In an asynchronous distributed application, messages can easily get out of order. Sometimes, this is due to a limitation of some endpoints, for example the Amazon Simple Queue Service not guaranteeing in order delivery of messages. And sometimes, it is a conscious architectural decision (for example to increase throughput), maybe there is a Splitter or Context-Based Router used to split long running tasks into separate threads which is losing the original message order. No matter what the reason is, when the messages have to be (re)ordered, Resequencer is the pattern to use.
The complete source code for this tutorial is located under the project camel-message-routing-examples/reorganizing-messages.
Let's start with a route that is supposably getting random messages, and we want to put them back in order. Here is how a Resequencer definition looks in Java DSL:
from("direct:start")
.resequence(header("message_index"))
.batch().size(100).timeout(1000L)
.to("mock:result");The main piece of information Resequencer needs to know is the criteria that will be used to order the messages. This can be the message body itself, or a header or property and is specified using an expression. In addition to the header used for ordering messages, in our example there are two other options: batchSize and batchTimeout. These options control how long the Resequencer should wait and collect messages before sorting and letting them go.

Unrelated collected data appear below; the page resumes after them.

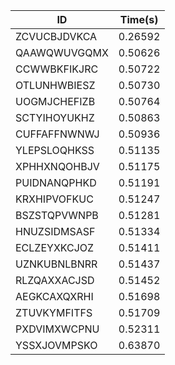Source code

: |ID|Time(s)|
|-|-|
|ZCVUCBJDVKCA|0.26592|
|QAAWQWUVGQMX|0.50626|
|CCWWBKFIKJRC|0.50722|
|OTLUNHWBIESZ|0.50730|
|UOGMJCHEFIZB|0.50764|
|SCTYIHOYUKHZ|0.50863|
|CUFFAFFNWNWJ|0.50936|
|YLEPSLOQHKSS|0.51135|
|XPHHXNQOHBJV|0.51175|
|PUIDNANQPHKD|0.51191|
|KRXHIPVOFKUC|0.51247|
|BSZSTQPVWNPB|0.51281|
|HNUZSIDMSASF|0.51334|
|ECLZEYXKCJOZ|0.51411|
|UZNKUBNLBNRR|0.51437|
|RLZQAXXACJSD|0.51452|
|AEGKCAXQXRHI|0.51698|
|ZTUVKYMFITFS|0.51709|
|PXDVIMXWCPNU|0.52311|
|YSSXJOVMPSKO|0.63870|
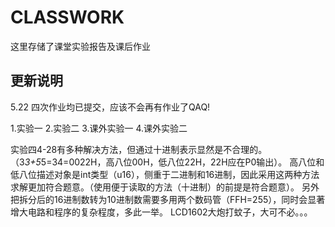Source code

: # CLASSWORK
 这里存储了课堂实验报告及课后作业


## 更新说明
 5.22 四次作业均已提交，应该不会再有作业了QAQ!

 1.实验一 2.实验二 3.课外实验一 4.课外实验二

 实验四4-28有多种解决方法，但通过十进制表示显然是不合理的。（3*3+5*5=34=0022H，高八位00H，低八位22H，22H应在P0输出）。
 高八位和低八位描述对象是int类型（u16），侧重于二进制和16进制，因此采用这两种方法求解更加符合题意。（使用便于读取的方法（十进制）的前提是符合题意）。
 另外把拆分后的16进制数转为10进制数需要多用两个数码管（FFH=255），同时会显著增大电路和程序的复杂程度，多此一举。
 LCD1602大炮打蚊子，大可不必。。。
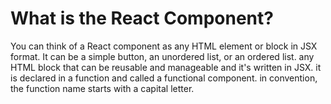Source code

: # What is the React Component?

You can think of a React component as any HTML element or block in JSX format. It can be a simple button, an unordered list, or an ordered list. any HTML block that can be reusable and manageable and it's written in JSX. it is declared in a function and called a functional component. in convention, the function name starts with a capital letter. 

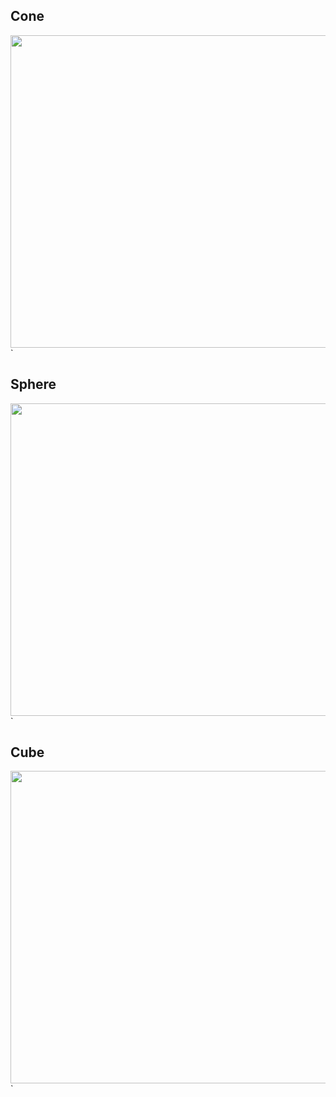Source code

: ## Cone
<img src="https://lh5.googleusercontent.com/sIVlSyJG1GAAND_BtQpBesBH2SUJnjJ1fyJsupz2E5bIUrK8Etdq7HO3shf72Yf8JGYvRwBBkoLc55O5XCZgOLuxgehR2FUcodA4afSWUDYHKxIbY3qX2SOOXJBDo5jyp0r-jYOa" width="600" height="500"/>`

## Sphere
<img src="https://lh3.googleusercontent.com/6Wfb9xqFWrnm7Yrhzwjq5wsiw8E3tWqwY55phR27B2G9jJ2BWYE9VjL3rw1adBz95fS4qCqUTUQu1ILiqm_i-dIDnSkjylb7a1euSeGqvXTmGg6R5-W7ti79Jd0A0EU22TQuprZS" width="600" height="500"/>`

## Cube
<img src="https://lh5.googleusercontent.com/sJkhp7M_BOusRlMD9eQ4huPhAX3HyUjuSmMKoviyU5KwpFuowffrLvR8jwHKYdKdfNYR8yuVeDIWSDhGcY4UGjvxvdgxTfk73WDycB-6ahsgFrvUJHpxvedmSrfEznDldwNZlmXF" width="600" height="500"/>`


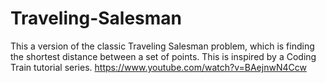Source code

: # Traveling-Salesman
This a version of the classic Traveling Salesman problem, which is finding the shortest distance between a set of points. This is inspired by a Coding Train tutorial series. https://www.youtube.com/watch?v=BAejnwN4Ccw
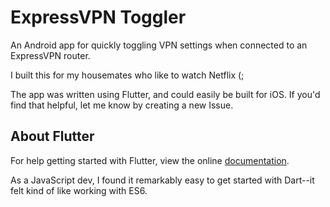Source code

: # ExpressVPN Toggler

An Android app for quickly toggling VPN settings when connected to an ExpressVPN router.

I built this for my housemates who like to watch Netflix (;

The app was written using Flutter, and could easily be built for iOS. If you'd find that helpful, 
let me know by creating a new Issue.

## About Flutter

For help getting started with Flutter, view the online [documentation](https://flutter.io/).

As a JavaScript dev, I found it remarkably easy to get started with Dart--it felt kind of like 
working with ES6.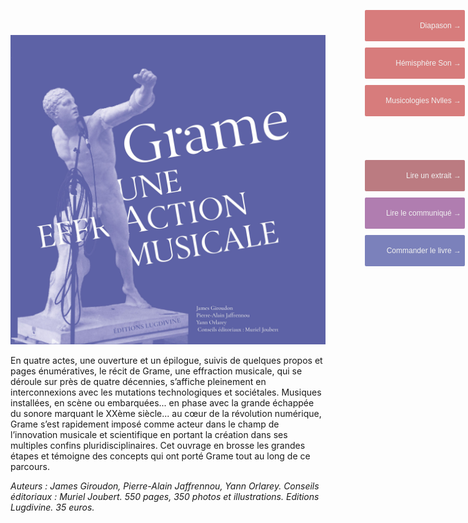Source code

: ![Book cover](./Couverture.jpg)

En quatre actes, une ouverture et un épilogue, suivis de quelques propos et pages énumératives, le récit de Grame, une effraction musicale, qui se déroule sur près de quatre décennies, s’affiche pleinement en interconnexions avec les mutations technologiques et sociétales. Musiques installées, en scène ou embarquées... en phase avec la grande échappée du sonore marquant le XXème siècle... au cœur de la révolution numérique, Grame s’est rapidement imposé comme acteur dans le champ de l’innovation musicale et scientifique en portant la création dans ses multiples confins pluridisciplinaires. Cet ouvrage en brosse les grandes étapes et témoigne des concepts qui ont porté Grame tout au long de ce parcours.

_Auteurs : James Giroudon, Pierre-Alain Jaffrennou, Yann Orlarey._
_Conseils éditoriaux : Muriel Joubert._
_550 pages, 350 photos et illustrations._
_Editions Lugdivine. 35 euros._


<a href="./extrait.pdf" >
	<button style="background-color: rgba(170,90,98,0.8); border:none; color: rgb(240,240,240); height:50px; width:160px; margin-top:4px; margin-bottom:10px; margin-left:auto; margin-right:auto; display: block; border-radius: 2px; position: fixed; top: 260px; right: 5px;text-align: right; font-size: 12px;"> 
		Lire un extrait &#8594;
	</button>
</a>
<a href="./communique-presse.pdf" >
	<button style="background-color: rgba(157,93,157,0.8); border:none; color: rgb(240,240,240); height:50px; width:160px; margin-top:4px; margin-bottom:10px; margin-left:auto; margin-right:auto; display: block; border-radius: 2px; position: fixed; top: 320px; right: 5px;text-align: right; font-size: 12px;"> 
		Lire le communiqué &#8594;
	</button>
</a>
<a href="https://docs.google.com/forms/d/e/1FAIpQLScLCjXs3Xj6-VtVk2xyAWq1rQXPHhnaoTciAwInFju_6_AsmA/viewform" >
	<button style="background-color: rgba(90,98,170,0.8); border:none; color: rgb(240,240,240); height:50px; width:160px; margin-top:4px; margin-bottom:10px; margin-left:auto; margin-right:auto;  display: block; border-radius: 2px; position: fixed; top: 380px; right: 5px;text-align: right; font-size: 12px;"> 
		Commander le livre &#8594;
	</button>
</a>

<a href="./presse/diapason.jpeg" >
	<button style="background-color: rgba(205,92,92,0.8); border:none; color: rgb(240,240,240); height:50px; width:160px; margin-top:4px; margin-bottom:10px; margin-left:auto; margin-right:auto;  display: block; border-radius: 2px; position: fixed; top: 20px; right: 5px;text-align: right; font-size: 12px;"> 
		Diapason &#8594;
	</button>
</a>

<a href="./presse/hemisphereson.pdf" >
	<button style="background-color: rgba(205,92,92,0.8); border:none; color: rgb(240,240,240); height:50px; width:160px; margin-top:4px; margin-bottom:10px; margin-left:auto; margin-right:auto;  display: block; border-radius: 2px; position: fixed; top: 80px; right: 5px; text-align: right; font-size: 12px;"> 
		Hémisphère Son &#8594;
	</button>
</a>

<a href="./presse/musicologies.pdf" >
	<button style="background-color: rgb(205,92,92,0.8); border:none; color: rgb(240,240,240); height:50px; width:160px; margin-top:4px; margin-bottom:10px; margin-left:auto; margin-right:auto;  display: block; border-radius: 2px; position: fixed; top: 140px; right: 5px;text-align: right; font-size: 12px;"> 
		Musicologies Nvlles &#8594;
	</button>
</a>


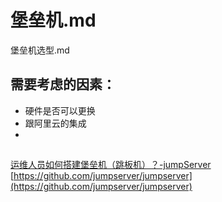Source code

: # 堡垒机.md

堡垒机选型.md

## 需要考虑的因素：

- 硬件是否可以更换
- 跟阿里云的集成
- 

## 

[运维人员如何搭建堡垒机（跳板机）？-jumpServer](https://www.zhihu.com/question/31175397)
[https://github.com/jumpserver/jumpserver](https://github.com/jumpserver/jumpserver)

In the previous example, the Resequencer will collect up to 100 messages or will wait up to one second (whichever happens first), and then if there are any messages batched, sort them by the message_index header value, and let the messages further down the pipeline. When used in the default batching mode, Resequencer can also do reverse sorting, allow duplicate messages, and reject old messages or messages with an invalid sequence number. The downside of the batch processing algorithm is that it always collects messages up to a certain number or timeout, reducing the overall throughput of the system. There is also a stream based algorithm which reorders messages continuously based on detections of gaps between messages rather than fixed batch size. In order to use stream-based Resequencer, the messages must contain a unique sequence number for which the predecessor and successor is known. For example, the message sequence 1, 2, 4 has a gap, and the Resequencer will let message 1 and 2 go instantly without any batching, but retain message 4 until 3 arrives or timeout occurs. Configuring a streaming based Resequencer is very similar to a batch based one, except this one has the timeout and capacity options:
from("direct:start")
.resequence(header("message_index"))
.stream().capacity(100).timeout(1000L)
.to("mock:result");More information about the Resequencer pattern and how to use it can be found here at http://camel.apache.org/resequencer.html.
There are two other patterns that work on the message flow without modifying the message content. Let's have a look at Throttler and Delayer patterns.
Throttler is a simple pattern useful for organizing messages in time. It works by throttling down messages to a specified maximum rate in order to protect a target endpoint from getting overloaded. For example, some APIs do not allow frequent calls or incur extra charges when a certain rate is exceeded. A snippet like the following will prevent the mock:result endpoint from getting more than three requests per 10 seconds during peak load times:
<route>
<from uri="seda:a"/>
<throttle maximumRequestsPerPeriod="3" timePeriodMillis="10000">
<to uri="mock:result"/>
</throttle>
</route>The option maximumRequestsPerPeriod doesn't have to be hardcoded in the route definition, it can also be calculated at runtime using expressions.
Throttler can also work in non-blocking mode, so when the number of messages exceeds the maximum rate, instead of blocking the caller thread, it will schedule a task to be executed in the future using a separate thread. This lets the caller process further incoming messages while still honoring the maximum rate after the Throttler.
The Delayer pattern functions very similar to Throttler, but instead of introducing delay only when the maximum rate is exceeded, it always delays the messages by the specified amount of time. One good use case for this pattern is route testing and simulating long running processes:
<route>
<from uri="direct:start"/>
<delay asyncDelayed="true">
<constant>1000</constant>
</delay>
<to uri="mock:result"/>
</route>Similarly for Throttler, it is possible to specify the delay option using expression or make it non-blocking using the asyncDelayed option.